9. What restaurant industry person do you admire the most?
I think all the folks from the Giving Kitchen deserve some serious love. Jen Hidinger-Kendrick and her late husband Ryan Hidinger founded this amazing organization that provides emergency assistance for food service workers through financial support. We have an employee who was in a coma for the better half of last year, and Giving Kitchen has helped them in so many ways. Now [they’re] back at work and [were] recently given a promotion. It could have gone so differently without their support.
“Anything long-lasting or worthwhile takes time and complete surrender” – Ryan Hidinger.
10. The greatest restaurant experience of your life so far?

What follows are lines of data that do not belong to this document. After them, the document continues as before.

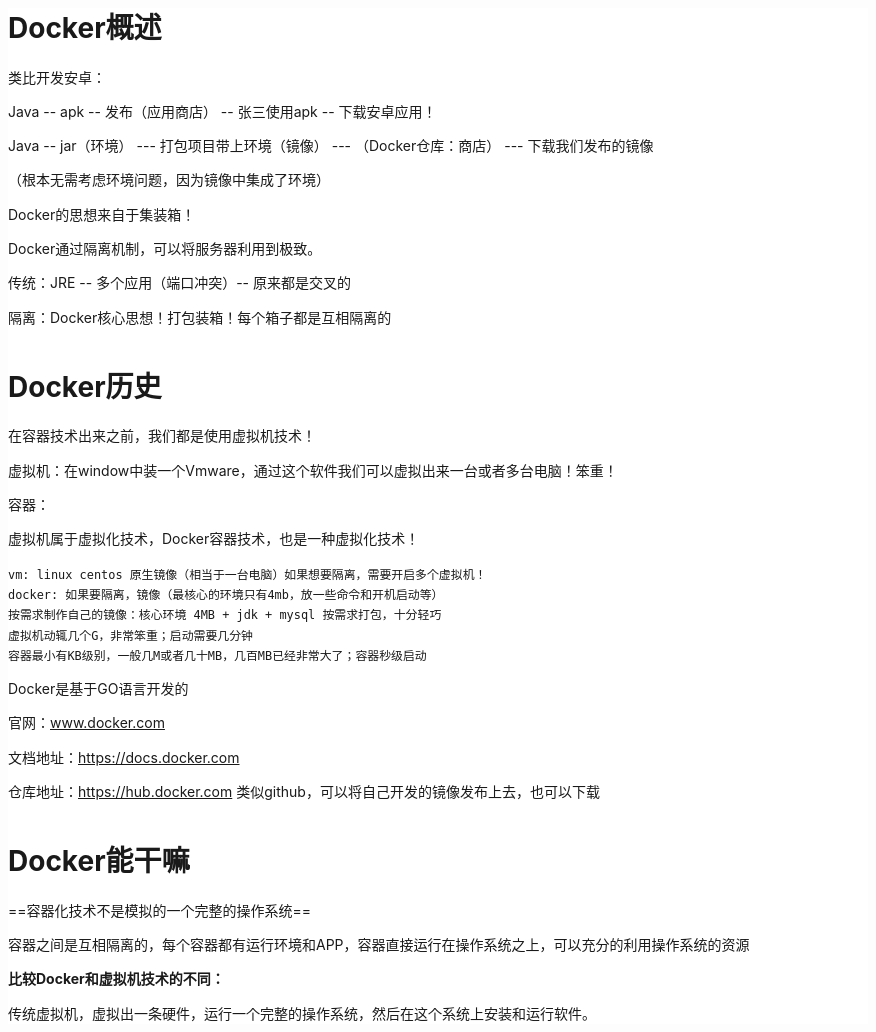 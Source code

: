 # Docker概述

类比开发安卓：

Java -- apk -- 发布（应用商店） -- 张三使用apk -- 下载安卓应用！

Java -- jar（环境） --- 打包项目带上环境（镜像） --- （Docker仓库：商店） --- 下载我们发布的镜像

（根本无需考虑环境问题，因为镜像中集成了环境）



Docker的思想来自于集装箱！

Docker通过隔离机制，可以将服务器利用到极致。

传统：JRE -- 多个应用（端口冲突）-- 原来都是交叉的

隔离：Docker核心思想！打包装箱！每个箱子都是互相隔离的



# Docker历史

在容器技术出来之前，我们都是使用虚拟机技术！

虚拟机：在window中装一个Vmware，通过这个软件我们可以虚拟出来一台或者多台电脑！笨重！

容器：

虚拟机属于虚拟化技术，Docker容器技术，也是一种虚拟化技术！

```shell
vm: linux centos 原生镜像（相当于一台电脑）如果想要隔离，需要开启多个虚拟机！
docker: 如果要隔离，镜像（最核心的环境只有4mb，放一些命令和开机启动等）
按需求制作自己的镜像：核心环境 4MB + jdk + mysql 按需求打包，十分轻巧
虚拟机动辄几个G，非常笨重；启动需要几分钟
容器最小有KB级别，一般几M或者几十MB，几百MB已经非常大了；容器秒级启动
```



Docker是基于GO语言开发的

官网：www.docker.com

文档地址：https://docs.docker.com

仓库地址：https://hub.docker.com 类似github，可以将自己开发的镜像发布上去，也可以下载

# Docker能干嘛

==容器化技术不是模拟的一个完整的操作系统==

容器之间是互相隔离的，每个容器都有运行环境和APP，容器直接运行在操作系统之上，可以充分的利用操作系统的资源

**比较Docker和虚拟机技术的不同：**

传统虚拟机，虚拟出一条硬件，运行一个完整的操作系统，然后在这个系统上安装和运行软件。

I think my career at the Owl Café in Apalachicola, FL in my twenties was my greatest experience. The original owners have since moved on to other concepts. I started there as a server but learned everything I possibly could during the time I was there, from the front of house, back of house, all the way to management — that only happened because the owners were so intensely involved, and the place was so cared for. This wasn’t corporate or cookie-cutter, it was a personal and passionate endeavor on their part, and I tried to take it as seriously as I could (for a twenty-something-year-old). Learned a lot and owe them a lot for that knowledge.
11. Your greatest professional achievement?
Getting insight from my employees. Which ultimately means learning from my mistakes and trying not to make them again. I think they have taught me more than anything. I’m not good at managing people; it is incredibly difficult to invest so much energy into operating the logistics of the physical-ness of the restaurant itself and still give equal investment in the people who are so integral to that production to begin with — that is the learning curve.
So, I am grateful for the folks along the way who have been tough with me, those who walked away, those who stayed, those who put me in my place. All of them.
12. What single dish best describes your personality?
Our Mongolian beef pizza.
13. If you could go back in time, which restaurant would you dine at?
I would go back and eat at my dad’s restaurant, Eric’s Texas Café in the mid 80’s. I lost my dad earlier this year and in looking back, I wish I could have been old enough to order off the menu properly as a child. I have enjoyed his cooking my whole life but during the tenure of this restaurant, I was quite young. I always just got the kitchen to make me WAY too many grilled cheese sandwiches for one human to consume at once; it was almost a contest to see how many I could get down.
It would be nice if I could somehow revisit that space as an adult and order off the menu; to relive the vibrancy, noise, crowds, and music that I remember from childhood. It was this giant space in my memory (and was indeed, as it had a life-sized windmill inside) but I never got to fully appreciate it.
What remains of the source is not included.